Ефим все время звал нас в Житомир и говорил, что, если приехать на майские, то все будет в зелени. Мы приехали, а было холодно. И мы потом долго подтрунивали над Ефимом, что он к нашему приезду не обеспечил зеленую травку.
Папы моего давно нет, нет и Тамары Владимировны, Владимир Порудоминский уже давно живет в Кельне, а Ефим в прошлом году умер от ковида…
Дедушка мой поступил в житомирскую гимназию по пятипроцентной норме, которая была тогда для евреев. Он на вступительном испытании все хорошо ответил, а потом сказал: "А я еще басню знаю" — прочитал басню и получил пять с плюсом. Вот его и приняли, а его брата нет.

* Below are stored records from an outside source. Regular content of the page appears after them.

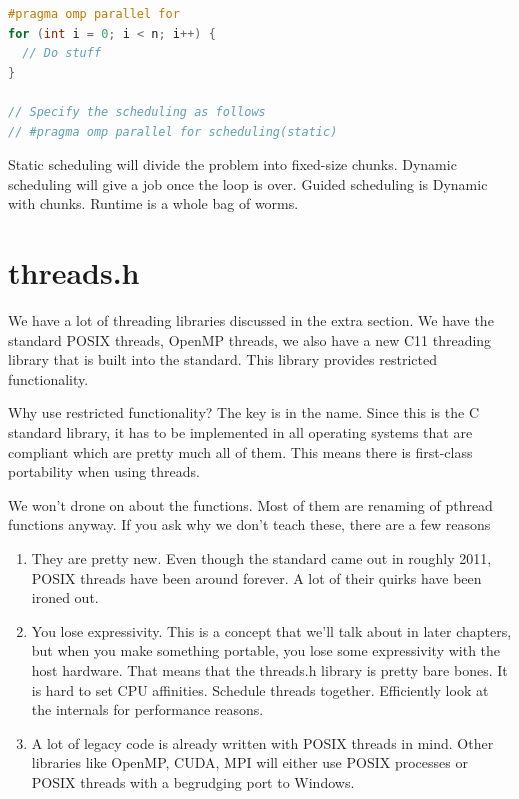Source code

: \begin{lstlisting}[language=C]
#pragma omp parallel for
for (int i = 0; i < n; i++) {
  // Do stuff
}

// Specify the scheduling as follows
// #pragma omp parallel for scheduling(static)
\end{lstlisting}

Static scheduling will divide the problem into fixed-size chunks.
Dynamic scheduling will give a job once the loop is over.
Guided scheduling is Dynamic with chunks.
Runtime is a whole bag of worms.

\section{threads.h}

We have a lot of threading libraries discussed in the extra section.
We have the standard POSIX threads, OpenMP threads, we also have a new C11 threading library that is built into the standard.
This library provides restricted functionality.

Why use restricted functionality?
The key is in the name.
Since this is the C standard library, it has to be implemented in all operating systems that are compliant which are pretty much all of them.
This means there is first-class portability when using threads.

We won't drone on about the functions.
Most of them are renaming of pthread functions anyway.
If you ask why we don't teach these, there are a few reasons

\begin{enumerate}
\item They are pretty new. Even though the standard came out in roughly 2011, POSIX threads have been around forever.
  A lot of their quirks have been ironed out.
\item You lose expressivity.
  This is a concept that we'll talk about in later chapters, but when you make something portable, you lose some expressivity with the host hardware.
  That means that the threads.h library is pretty bare bones.
  It is hard to set CPU affinities.
  Schedule threads together.
  Efficiently look at the internals for performance reasons.
\item A lot of legacy code is already written with POSIX threads in mind.
  Other libraries like OpenMP, CUDA, MPI will either use POSIX processes or POSIX threads with a begrudging port to Windows.
\end{enumerate}

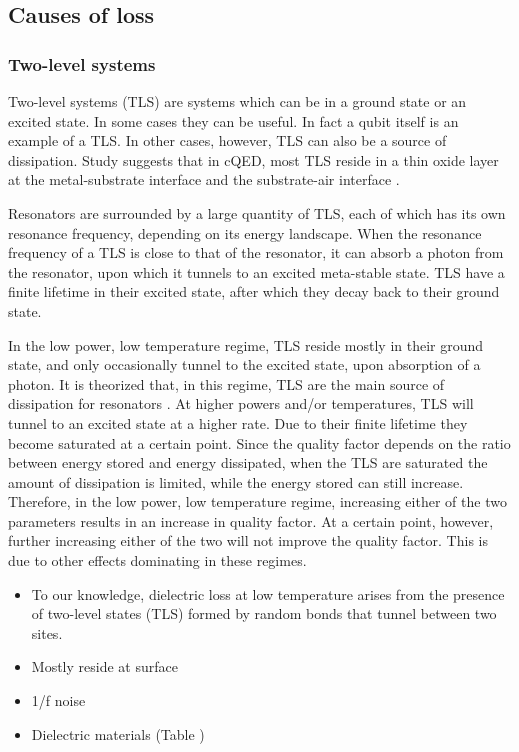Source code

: \documentclass[12pt]{report}
\begin{document}
\subsection{Causes of loss}

\subsubsection{Two-level systems}
\label{sec:TLS}

Two-level systems (TLS) are systems which can be in a ground state or an excited state. In some cases they can be useful. In fact a qubit itself is an example of a TLS. In other cases, however, TLS can also be a source of dissipation. Study suggests that in cQED, most TLS reside in a thin oxide layer at the metal-substrate interface and the substrate-air interface \cite{wenner2011surface}.

Resonators are surrounded by a large quantity of TLS, each of which has its own resonance frequency, depending on its energy landscape. When the resonance frequency of a TLS is close to that of the resonator, it can absorb a photon from the resonator, upon which it tunnels to an excited meta-stable state. TLS have a finite lifetime in their excited state, after which they decay back to their ground state.

In the low power, low temperature regime, TLS reside mostly in their ground state, and only occasionally tunnel to the excited state, upon absorption of a photon. It is theorized that, in this regime, TLS are the main source of dissipation for resonators \cite{gao2008experimental}. At higher powers and/or temperatures, TLS will tunnel to an excited state at a higher rate. Due to their finite lifetime they become saturated at a certain point. Since the quality factor depends on the ratio between energy stored and energy dissipated, when the TLS are saturated the amount of dissipation is limited, while the energy stored can still increase. Therefore, in the low power, low temperature regime, increasing either of the two parameters results in an increase in quality factor. At a certain point, however, further increasing either of the two will not improve the quality factor. This is due to other effects dominating in these regimes.

\begin{itemize}
    \item To our knowledge, dielectric loss at low temperature
        arises from the presence of two-level states (TLS) formed
        by random bonds that tunnel between two sites. \cite{martinis2014ucsb}
    \item Mostly reside at surface \cite{gao2008experimental}
    \item 1/f noise \cite{burnett2013evidence}
    \item Dielectric materials (Table \cite{martinis2014ucsb})
\end{itemize}
\end{document}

Правда, дедушка не доучился — в старшем классе он побил журналом учителя (истории!), сказавшего ему: "Бросьте ваши еврейские штучки". Его выгнали с волчьим билетом — через много лет папа нашел в архиве сообщение об этом, разосланное во все гимназии Российской империи, чтобы Яков Эйдельман случайно где-то в другом месте не поступил. Дедушке пришлось уехать из Житомира на какое-то время в Варшаву, там у нас были родственники, но, похоже, что все они сгинули в варшавском гетто.
А бабушка моя была родом из Коростышева — маленького городка рядом с Житомиром, туда мы тоже ездили в ту поездку… Познакомились они с дедушкой в Киеве — дедушкина сестра поступила в киевскую гимназию, и, значит, они получили право там жить. В Киеве потом долго жил мой любимый дядя Рома, туда мы тоже ездили и смотрели на дом на улице Кузнечной, где когда-то жила бабушка, и на дерево перед домом, куда дедушка залезал, чтобы попытаться увидеть ее в окошке.
После этого, очевидно, должна быть написана фраза о том, что все тесные связи, соединяющие меня с Украиной, не позволяют мне даже вообразить, что между Россией и Украиной может начаться война.
Но вообще-то, я достаточно хорошо знаю историю. Я знаю о том, что творилось в Украине во время гражданской войны. Я знаю, как украинские крестьяне бешено сопротивлялись коллективизации — некоторые ученые даже считают, что в начале 1930 года там шла вторая гражданская война. И знаю, как Сталин отреагировал на это сопротивление, заморив украинских крестьян голодом.
Поэтому я, к сожалению, могу очень легко вообразить, как Россия и Украина будут воевать. Да ведь по сути дела они уже воюют последние семь лет, а теперь речь идет просто о переходе на новый, еще более жуткий уровень.
Я понимаю, что нашу власть никакие мысли о культурных, исторических и человеческих связях не могут остановить. Вместо культуры у нас скрепы, вместо истории — "борьба с фальсификацией", ну а с такой мелочью, как человек, вообще считаться нечего. Последний раз я была в Киеве весной 2014 года — и город был пронизан светом, радостью и надеждой. Все это российские власти отняли и у украинцев, и у россиян, и хотят отнять еще больше.
Я не хочу ничего воображать, не хочу думать о том, какими ужасами будет сопровождаться эта война и к каким последствиям она может привести.
У меня нет никаких способов остановить приближающуюся катастрофу — разве что только написать, закричать, заорать: Я ПРОТИВ ВОЙНЫ! Я знаю, что это очень мало, что этого недостаточно. Но все равно буду это повторять.